Exercise aim >> Scan the material below for lines with the word "attente" and report how many there are, with nothing added.

Entries shown >>
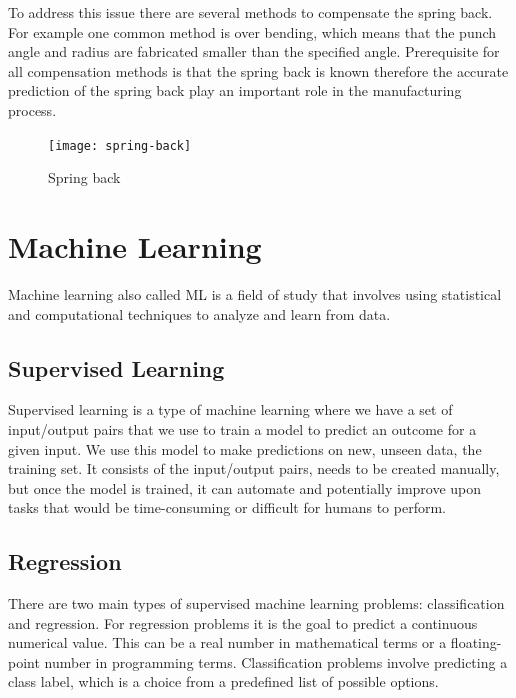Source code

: To address this issue there are several methods to compensate the spring back. For
example one
common method is over bending, which means that the punch angle and radius are
fabricated smaller
than the specified angle.
\cite[p. 114]{groover_fundamentalsmodernmanufacturing_2020}
Prerequisite for all compensation methods is that the spring back is known therefore
the accurate
prediction of the spring back play an important role in the manufacturing process.

\begin{figure}[h]
    \centering
    \texttt{[image: spring-back]}
    \caption{Spring back \cite[p. 5]{cruz_applicationmachinelearning_2021}}
    \label{fig:spring-back}
\end{figure}


\section{Machine Learning}\label{sec:machine-learning}
Machine learning also called \ac{ML} is a field of study that involves using
statistical and
computational techniques to analyze and learn from data. \cite[p.
1]{muller_introductionmachinelearning_2016}

\subsection{Supervised Learning}\label{subsec:supervised-learning}
Supervised learning is a type of machine learning where we have a set of input/output
pairs that
we use to train a model to predict an outcome for a given input. We use this model to make
predictions on new, unseen data, the training set. It consists of the input/output
pairs, needs
to be created manually, but once the model is trained, it can automate and potentially
improve
upon tasks that would be time-consuming or difficult for humans to perform. \cite[p.
25]{muller_introductionmachinelearning_2016}

\subsection{Regression}\label{subsec:regression}
There are two main types of supervised machine learning problems: classification and
regression.
For regression problems it is the goal to predict a continuous numerical value. This
can be a
real number in mathematical terms or a floating-point number in programming terms.
\cite[p. 226]{muller_introductionmachinelearning_2016}
Classification problems involve predicting a class label, which is a choice from a
predefined
list of possible options. \cite[p. 25]{muller_introductionmachinelearning_2016}

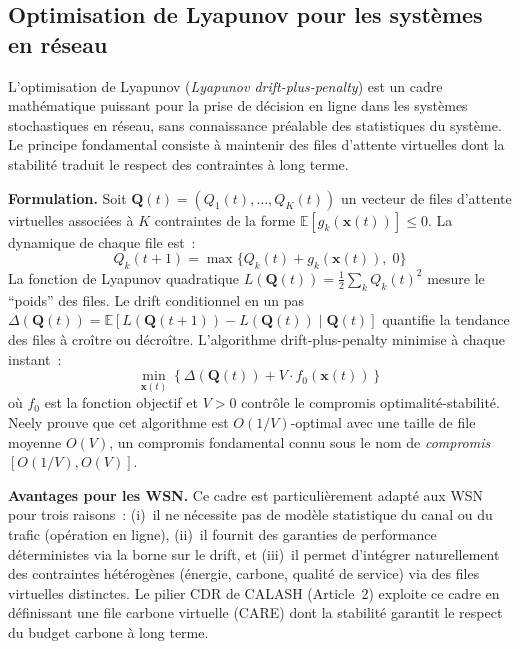 \subsection{Optimisation de Lyapunov pour les systèmes en réseau}

L'optimisation de Lyapunov (\emph{Lyapunov drift-plus-penalty}) \cite{neely2010lyapunov} est un cadre mathématique puissant pour la prise de décision en ligne dans les systèmes stochastiques en réseau, sans connaissance préalable des statistiques du système. Le principe fondamental consiste à maintenir des files d'attente virtuelles dont la stabilité traduit le respect des contraintes à long terme.

\textbf{Formulation.} Soit $\mathbf{Q}(t) = (Q_1(t), \ldots, Q_K(t))$ un vecteur de files d'attente virtuelles associées à $K$ contraintes de la forme $\mathbb{E}[g_k(\mathbf{x}(t))] \leq 0$. La dynamique de chaque file est~:
\begin{equation}\label{eq:virtual-queue}
    Q_k(t+1) = \max\{Q_k(t) + g_k(\mathbf{x}(t)),\; 0\}
\end{equation}
La fonction de Lyapunov quadratique $L(\mathbf{Q}(t)) = \frac{1}{2}\sum_k Q_k(t)^2$ mesure le ``poids'' des files. Le drift conditionnel en un pas $\Delta(\mathbf{Q}(t)) = \mathbb{E}[L(\mathbf{Q}(t+1)) - L(\mathbf{Q}(t)) \mid \mathbf{Q}(t)]$ quantifie la tendance des files à croître ou décroître. L'algorithme drift-plus-penalty minimise à chaque instant~:
\begin{equation}\label{eq:dpp-general}
    \min_{\mathbf{x}(t)} \left\{ \Delta(\mathbf{Q}(t)) + V \cdot f_0(\mathbf{x}(t)) \right\}
\end{equation}
où $f_0$ est la fonction objectif et $V > 0$ contrôle le compromis optimalité-stabilité. Neely \cite{neely2010lyapunov} prouve que cet algorithme est $O(1/V)$-optimal avec une taille de file moyenne $O(V)$, un compromis fondamental connu sous le nom de \emph{compromis $[O(1/V), O(V)]$}.

\textbf{Avantages pour les WSN.} Ce cadre est particulièrement adapté aux WSN pour trois raisons~: (i)~il ne nécessite pas de modèle statistique du canal ou du trafic (opération en ligne), (ii)~il fournit des garanties de performance déterministes via la borne sur le drift, et (iii)~il permet d'intégrer naturellement des contraintes hétérogènes (énergie, carbone, qualité de service) via des files virtuelles distinctes. Le pilier CDR de CALASH (Article~2) exploite ce cadre en définissant une file carbone virtuelle (CARE) dont la stabilité garantit le respect du budget carbone à long terme.

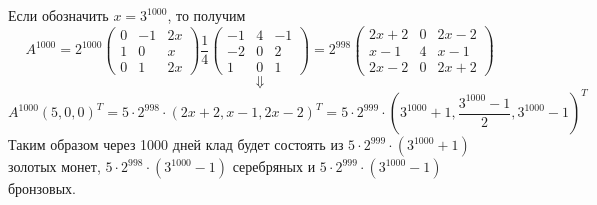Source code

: \documentclass{article}
\begin{document}
Если обозначить $x=3^{1000}$, то получим
$$A^{1000}=2^{1000}\left(\begin{array}{rrr}0 & -1 & 2x\\1 & 0 & x\\0 & 1 & 2x\end{array}\right)\frac{1}{4}\left(\begin{array}{rrr}-1 & 4 & -1\\-2 & 0 & 2\\1 & 0 & 1\end{array}\right)=2^{998}\left(\begin{array}{rrr}2x+2 & 0 & 2x-2\\x-1 & 4 & x-1\\2x-2 & 0 & 2x+2\end{array}\right)$$
$$\Downarrow$$
$$A^{1000}(5,0,0)^T=5\cdot2^{998}\cdot(2x+2, x-1, 2x-2)^T = 5\cdot2^{999}\cdot(3^{1000}+1, \frac{3^{1000}-1}{2}, 3^{1000}-1)^T$$
Таким образом через 1000 дней клад будет состоять из $5\cdot2^{999}\cdot(3^{1000}+1)$ золотых монет, $5\cdot2^{998}\cdot(3^{1000}-1)$ серебряных и  $5\cdot2^{999}\cdot(3^{1000}-1)$ бронзовых.
\end{document}
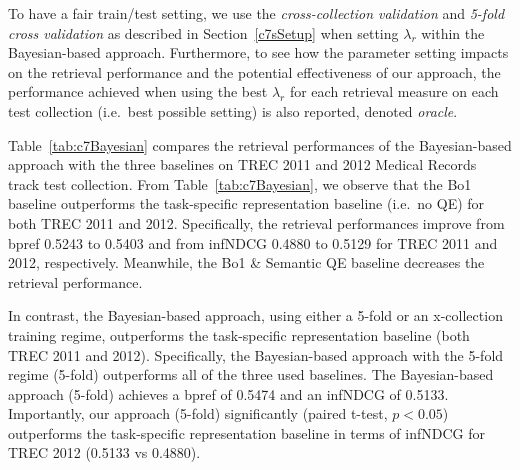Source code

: \documentclass[1p]{elsarticle}
\begin{document}
%
To have a fair train/test setting, we use the \emph{cross-collection validation} and \emph{5-fold cross validation} as described in Section~\ref{c7sSetup} when setting $\lambda_r$ within the Bayesian-based approach. Furthermore, to see how the parameter setting impacts on the retrieval performance and the potential effectiveness of our approach, the performance achieved when using the best $\lambda_r$ for each retrieval measure on each test collection (i.e.\ best possible setting) is also reported, denoted \emph{oracle}.


Table~\ref{tab:c7Bayesian} compares the retrieval performances of the Bayesian-based approach with the three baselines on TREC 2011 and 2012 Medical Records track test collection. From Table~\ref{tab:c7Bayesian}, we observe that the Bo1 baseline outperforms the task-specific representation baseline (i.e.\ no QE) for both TREC 2011 and 2012. Specifically, the retrieval performances improve from bpref 0.5243 to 0.5403 and from infNDCG 0.4880 to 0.5129 for TREC 2011 and 2012, respectively. Meanwhile, the Bo1 \& Semantic QE baseline decreases the retrieval performance. 

In contrast, the Bayesian-based approach, using either a 5-fold or an x-collection training regime, outperforms the task-specific representation baseline (both TREC 2011 and 2012). Specifically, the Bayesian-based approach with the 5-fold regime (5-fold) outperforms all of the three used baselines. The Bayesian-based approach (5-fold) achieves a bpref of 0.5474 and an infNDCG of 0.5133. Importantly, our approach (5-fold) significantly (paired t-test, $p<0.05$) outperforms the task-specific representation baseline in terms of infNDCG for TREC 2012 (0.5133 vs 0.4880). 
\end{document}
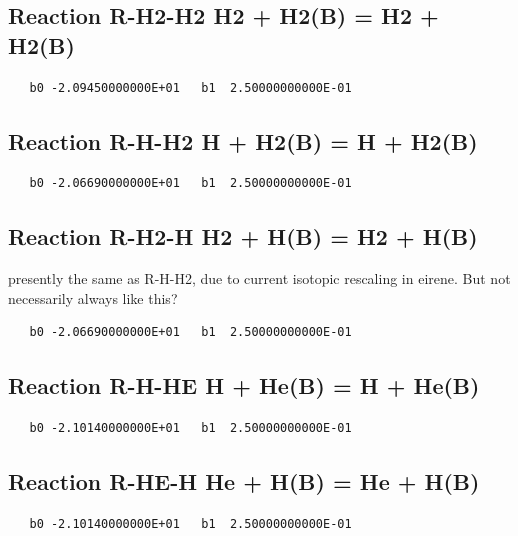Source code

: \documentclass[12pt]{article}
\begin{document}
\subsection{
Reaction R-H2-H2 H2 + H2(B) = H2 + H2(B) }
\begin{small}\begin{verbatim}
   b0 -2.09450000000E+01   b1  2.50000000000E-01
\end{verbatim}\end{small}
\newpage

\subsection{
Reaction R-H-H2 H + H2(B) = H + H2(B) }
\begin{small}\begin{verbatim}
   b0 -2.06690000000E+01   b1  2.50000000000E-01
\end{verbatim}\end{small}
\newpage

\subsection{
Reaction R-H2-H H2 + H(B) = H2 + H(B) }
presently the same as R-H-H2, due to current isotopic rescaling in eirene.
But not necessarily always like this?

\begin{small}\begin{verbatim}
   b0 -2.06690000000E+01   b1  2.50000000000E-01
\end{verbatim}\end{small}
\newpage

\subsection{
Reaction R-H-HE H + He(B) = H + He(B) }
\begin{small}\begin{verbatim}
   b0 -2.10140000000E+01   b1  2.50000000000E-01
\end{verbatim}\end{small}
\newpage

\subsection{
Reaction R-HE-H He + H(B) = He + H(B) }
\begin{small}\begin{verbatim}
   b0 -2.10140000000E+01   b1  2.50000000000E-01
\end{verbatim}\end{small}
\newpage
\end{document}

Finished task >> 2